Poucas figuras no imaginário ocidental provocam tanto fascínio e repulsa quanto o Baphomet. Para uns, é a representação máxima do demônio; para outros, um complexo símbolo filosófico da alquimia e do equilíbrio dos opostos. A origem de sua imagem, que conhecemos hoje com corpo andrógino, cabeça de bode, seios femininos e braços com as palavras "Solve" e "Coagula", é bastante clara: foi criada pelo ocultista francês Éliphas Levi no século XIX. No entanto, a história por trás dessa figura e suas conexões são frequentemente envoltas em confusão e desinformação.
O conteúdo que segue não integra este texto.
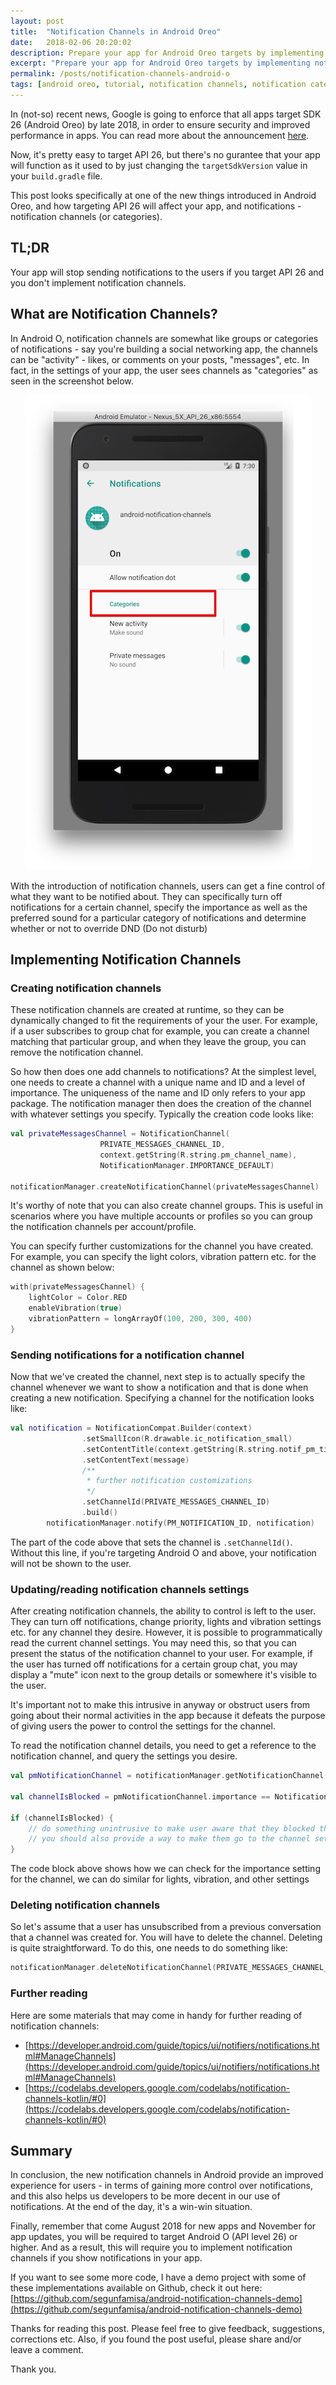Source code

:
 ```yaml
---
layout: post
title:  "Notification Channels in Android Oreo"
date:   2018-02-06 20:20:02
description: Prepare your app for Android Oreo targets by implementing notification channels
excerpt: "Prepare your app for Android Oreo targets by implementing notification channels"
permalink: /posts/notification-channels-android-o
tags: [android oreo, tutorial, notification channels, notification categories]
---
```



In (not-so) recent news, Google is going to enforce that all apps target SDK 26 (Android Oreo) by late 2018, in order to ensure security and improved performance in apps. You can read more about the announcement [here](https://android-developers.googleblog.com/2017/12/improving-app-security-and-performance.html).

Now, it's pretty easy to target API 26, but there's no gurantee that your app will function as it used to by just changing the `targetSdkVersion` value in your `build.gradle` file.

This post looks specifically at one of the new things introduced in Android Oreo, and how targeting API 26 will affect your app, and notifications - notification channels (or categories).

TL;DR
-----

Your app will stop sending notifications to the users if you target API 26 and you don't implement notification channels.

What are Notification Channels?
-----

In Android O, notification channels are somewhat like groups or categories of notifications - say you're building a social networking app, the channels can be "activity" - likes, or comments on your posts, "messages", etc. In fact, in the settings of your app, the user sees channels as "categories" as seen in the screenshot below.

<!-- Insert notification settings screenshot here -->
<p align="center">
	<img src="/img/notification-channels-android-o.png"
  alt="Notification Settings screenshot showing different notification categories">
</p>



With the introduction of notification channels, users can get a fine control of what they want to be notified about. They can specifically turn off notifications for a certain channel, specify the importance as well as the preferred sound for a particular category of notifications and determine whether or not to override DND (Do not disturb)

Implementing Notification Channels
-----

### Creating notification channels

These notification channels are created at runtime, so they can be dynamically changed to fit the requirements of your the user. For example, if a user subscribes to group chat for example, you can create a channel matching that particular group, and when they leave the group, you can remove the notification channel.

So how then does one add channels to notifications? At the simplest level, one needs to create a channel with a unique name and ID and a level of importance. The uniqueness of the name and ID only refers to your app package. The notification manager then does the creation of the channel with whatever settings you specify. Typically the creation code looks like:

```kotlin
val privateMessagesChannel = NotificationChannel(
                    PRIVATE_MESSAGES_CHANNEL_ID,
                    context.getString(R.string.pm_channel_name),
                    NotificationManager.IMPORTANCE_DEFAULT)

notificationManager.createNotificationChannel(privateMessagesChannel)
```
It's worthy of note that you can also create channel groups. This is useful in scenarios where you have multiple accounts or profiles so you can group the notification channels per account/profile.

You can specify further customizations for the channel you have created. For example, you can specify the light colors, vibration pattern etc. for the channel as shown below:

```kotlin
with(privateMessagesChannel) {
    lightColor = Color.RED
    enableVibration(true)
    vibrationPattern = longArrayOf(100, 200, 300, 400)
}
```

### Sending notifications for a notification channel

Now that we've created the channel, next step is to actually specify the channel whenever we want to show a notification and that is done when creating a new notification.
Specifying a channel for the notification looks like:

```kotlin
val notification = NotificationCompat.Builder(context)
                .setSmallIcon(R.drawable.ic_notification_small)
                .setContentTitle(context.getString(R.string.notif_pm_title))
                .setContentText(message)
                /**
                 * further notification customizations
                 */
                .setChannelId(PRIVATE_MESSAGES_CHANNEL_ID)
                .build()
        notificationManager.notify(PM_NOTIFICATION_ID, notification)
```
The part of the code above that sets the channel is `.setChannelId()`. Without this line, if you're targeting Android O and above, your notification will not be shown to the user.

### Updating/reading notification channels settings

After creating notification channels, the ability to control is left to the user. They can turn off notifications, change priority, lights and vibration settings etc. for any channel they desire. However, it is possible to programmatically read the current channel settings. You may need this, so that you can present the status of the notification channel to your user. For example, if the user has turned off notifications for a certain group
chat, you may display a "mute" icon next to the group details or somewhere it's visible to the user. 

It's important not to make this intrusive in anyway or obstruct users from going about their normal activities in the app because it defeats the purpose of giving users the power to control the settings for the channel.

To read the notification channel details, you need to get a reference to the notification channel, and query the settings you desire.

```kotlin
val pmNotificationChannel = notificationManager.getNotificationChannel(PRIVATE_MESSAGES_CHANNEL_ID)

val channelIsBlocked = pmNotificationChannel.importance == NotificationManager.IMPORTANCE_NONE

if (channelIsBlocked) {
	// do something unintrusive to make user aware that they blocked the notification
	// you should also provide a way to make them go to the channel settings
}
```
The code block above shows how we can check for the importance setting for the channel, we can do similar for lights, vibration, and other settings

### Deleting notification channels
So let's assume that a user has unsubscribed from a previous conversation that a channel was created for. You will have to delete the channel. Deleting is quite straightforward. To do this, one needs to do something like:

```kotlin
notificationManager.deleteNotificationChannel(PRIVATE_MESSAGES_CHANNEL_ID)
```

### Further reading
Here are some materials that may come in handy for further reading of notification channels:
* [https://developer.android.com/guide/topics/ui/notifiers/notifications.html#ManageChannels](https://developer.android.com/guide/topics/ui/notifiers/notifications.html#ManageChannels)
* [https://codelabs.developers.google.com/codelabs/notification-channels-kotlin/#0](https://codelabs.developers.google.com/codelabs/notification-channels-kotlin/#0)

Summary
-----

In conclusion, the new notification channels in Android provide an improved experience for users - in terms of gaining more control over notifications, and this also helps us developers to be more decent in our use of notifications. At the end of the day, it's a win-win situation.

Finally, remember that come August 2018 for new apps and November for app updates, you will be required to target Android O (API level 26) or higher. And as a result, this will require you to implement notification channels if you show notifications in your app.

If you want to see some more code, I have a demo project with some of these implementations available on Github, check it out here: [https://github.com/segunfamisa/android-notification-channels-demo](https://github.com/segunfamisa/android-notification-channels-demo) 

Thanks for reading this post. Please feel free to give feedback, suggestions, corrections etc. Also, if you found the post useful, please share and/or leave a comment.

Thank you.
Este artigo busca elucidar a verdadeira origem do Baphomet, seu profundo significado filosófico na obra de Levi e, crucialmente, esclarecer sua relação com a Maçonaria, uma associação fruto de uma das maiores farsas antimaçônicas da história.
1. A Origem Medieval e a Conexão com os Templários
O nome Baphomet aparece pela primeira vez na história durante os julgamentos dos Cavaleiros Templários no início do século XIV. O rei Filipe IV da França, endividado com a poderosa ordem militar, e o Papa Clemente V, desejando minar sua autoridade, prenderam, torturaram e condenaram os templários sob acusações de heresia, sodomia e idolatria (Britannica, 2019). Nessas transcrições da Inquisição, surgia a alegação de que os cavaleiros adoravam um ídolo pagão chamado Baphomet. No entanto, não há nenhuma descrição consistente desse suposto ídolo nos documentos da época; acreditam estudiosos que "Baphomet" pode ter sido uma corrupção da palavra "Maomé" (Muhammad), usada para acusar os templários de cripto-islâmicos ou de práticas heréticas (Kruger, 1999; Nicolotti, 2017).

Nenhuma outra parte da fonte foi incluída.